The Zimbabwe Statistical Agency (Zimstat) revealed that South Africa remains the country’s largest trading partner. Zimbabwe imported goods worth $2,26 billion from the neighbouring country between January and October this year.

Online reports from South Africa indicate that during the period the country imported items worth $4,4 million mainly deboned chicken cuts and offals, sweet biscuits worth $9,49 million as well as $18,54 million of bottled water, flavoured and sweetened.

During the period under review, Zimbabwe exported goods valued at only $1,58 billion to different parts of the world, mainly raw minerals.

However, the first 10 months of the year saw Zimbabwe’s trade deficit narrowing by 23,6 percent to $2,87 billion from $3,76 billion in the comparable period last year.

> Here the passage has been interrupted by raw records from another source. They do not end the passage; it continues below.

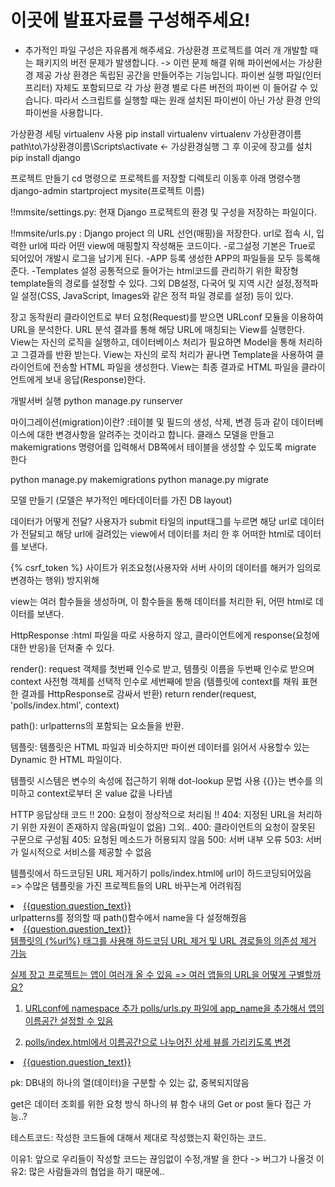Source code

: # 이곳에 발표자료를 구성해주세요!

- 추가적인 파일 구성은 자유롭게 해주세요.
가상환경
프로젝트를 여러 개 개발할 때는 패키지의 버전 문제가 발생합니다.  -> 이런 문제 해결 위해 파이썬에서는 가상환경 제공
가상 환경은 독립된 공간을 만들어주는 기능입니다. 
파이썬 실행 파일(인터프리터) 자체도 포함되므로 각 가상 환경 별로 다른 버전의 파이썬 이 들어갈 수 있습니다. 
따라서 스크립트를 실행할 때는 원래 설치된 파이썬이 아닌 가상 환경 안의 파이썬을 사용합니다.

가상환경 세팅 virtualenv 사용
pip install virtualenv
virtualenv 가상환경이름
path\to\가상환경이름\Scripts\activate <- 가상환경실행
그 후 이곳에 장고를 설치
pip install django

프로젝트 만들기
cd 명령으로 프로젝트를 저장할 디렉토리 이동후 아래 명령수행
django-admin startproject mysite(프로젝트 이름)

!!mmsite/settings.py: 현재 Django 프로젝트의 환경 및 구성을 저장하는 파일이다.

!!mmsite/urls.py : Django project 의 URL 선언(매핑)을 저장한다. url로 접속 시, 입력한 url에 따라 어떤 view에 매핑할지 작성해둔 코드이다.
-로그설정
  기본은 True로 되어있어 개발시 로그을 남기게 된다.
-APP 등록
 생성한 APP의 파일들을 모두 등록해준다.
-Templates 설정
 공통적으로 들어가는 html코드를 관리하기 위한 확장형 template들의 경로를 설정할 수 있다.
그외 DB설정, 다국어 및 지역 시간 설정,정적파일 설정(CSS, JavaScript, Images와 같은 정적 파일 경로를 설정) 등이 있다.

장고 동작원리
클라이언트로 부터 요청(Request)를 받으면 URLconf 모듈을 이용하여 URL을 분석한다.
URL 분석 결과를 통해 해당 URL에 매칭되는 View를 실행한다.
View는 자신의 로직을 실행하고, 데이터베이스 처리가 필요하면 Model을 통해 처리하고 그결과를 반환 받는다.
View는 자신의 로직 처리가 끝나면 Template을 사용하여 클라이언트에 전송할 HTML 파일을 생성한다.
View는 최종 결과로 HTML 파일을 클라이언트에게 보내 응답(Response)한다.

개발서버 실행
python manage.py runserver

마이그레이션(migration)이란?
:테이블 및 필드의 생성, 삭제, 변경 등과 같이 데이터베이스에 대한 변경사항을 알려주는 것이라고 합니다.
클래스 모델을 만들고 makemigrations 명령어를 입력해서
DB쪽에서 테이블을 생성할 수 있도록  migrate 한다

python manage.py makemigrations
python manage.py migrate

모델 만들기 (모델은 부가적인 메타데이터를 가진 DB layout)

데이터가 어떻게 전달?
사용자가 submit 타일의 input태그를 누르면 해당 url로
데이터가 전달되고 해당 url에 걸려있는 view에서 데이터를 처리 한 후 어떠한 html로 데이터를 보낸다.

{% csrf_token %} 사이트가 위조요청(사용자와 서버 사이의 데이터를 해커가 임의로 변경하는 행위) 방지위해

view는 여러 함수들을 생성하며, 이 함수들을 통해 데이터를 처리한 뒤, 어떤 html로 데이터를 보낸다.

HttpResponse :html 파일을 따로 사용하지 않고, 클라이언트에게 response(요청에 대한 반응)을 던져줄 수 있다.

render(): request 객체를 첫번째 인수로 받고, 템플릿 이름을 두번째 인수로 받으며 context 사전형 객체를 선택적 인수로 세번째에 받음
(템플릿에 context를 채워 표현한 결과를 HttpResponse로 감싸서 반환)
return render(request, 'polls/index.html', context)

path(): urlpatterns의 포함되는 요소들을 반환.

템플릿: 템플릿은 HTML 파일과 비슷하지만 파이썬 데이터를 읽어서 사용할수 있는 Dynamic 한 HTML 파일이다.

템플릿 시스템은 변수의 속성에 접근하기 위해 dot-lookup 문법 사용
{{}}는 변수를 의미하고 context로부터 온 value 값을 나타냄

HTTP 응답상태 코드
!! 200: 요청이 정상적으로 처리됨
!! 404: 지정된 URL을 처리하기 위한 자원이 존재하지 않음(파일이 없음)
그외..
400: 클라이언트의 요청이 잘못된 구문으로 구성됨
405: 요청된 메소드가 허용되지 않음
500: 서버 내부 오류
503: 서버가 일시적으로 서비스를 제공할 수 없음

템플릿에서 하드코딩된 URL 제거하기
polls/index.html에 url이 하드코딩되어있음
=> 수많은 템플릿을 가진 프로젝트들의 URL 바꾸는게 어려워짐

<li><a href="/polls/{{question.id}}/">{{question.question_text}}</a></li>
urlpatterns를 정의할 때 path()함수에서 name을 다 설정해줬음

<li><a href="{%url 'detail' question.id%}">{{question.question_text}}</li>
템플릿의 {%url%} 태그를 사용해 하드코딩 URL 제거 및 URL 경로들의 의존성 제거 가능

실제 장고 프로젝트는 앱이 여러개 올 수 있음
=> 여러 앱들의 URL을 어떻게 구별할까요?
1. URLconf에 namespace 추가
polls/urls.py 파일에 app_name을 추가해서 앱의 이름공간 설정할 수 있음

2. polls/index.html에서 이름공간으로 나누어진 상세 뷰를 가리키도록 변경
<li><a href="{%url 'polls:detail' question.id%}">{{question.question_text}}</a></li>

pk: DB내의 하나의 열(데이터)을 구분할 수 있는 값, 중복되지않음

get은 데이터 조회를 위한 요청 방식 하나의 뷰 함수 내의 Get or post 둘다 접근 가능..?

테스트코드: 작성한 코드들에 대해서 제대로 작성했는지 확인하는 코드.

이유1: 앞으로 우리들이 작성할 코드는 끊임없이 수정,개발 을 한다 -> 버그가 나올것 
이유2: 많은 사람들과의 협업을 하기 때문에..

The decline in trade balance has been attributed largely to business failure that has led to the drop in demand for imported capital goods.

Recently, the government increased tariffs on basic commodities in an effort to curb imports.

Owing to a host of challenges facing the economy among them, intermittent power supplies, liquidity constraints, antiquated machinery and stiff competition from imports, the local manufacturing sector has over the years struggled to stimulate productivity to competitive levels.

Industry representative body, the Confederation of Zimbabwe Industries (CZI) says at least $8 billion is needed by the manufacturing sector to replace outdated technology.

In its manufacturing sector survey report for this year, it says capacity utilisation in companies has dipped to 36,3 percent from 39,6 percent in 2013.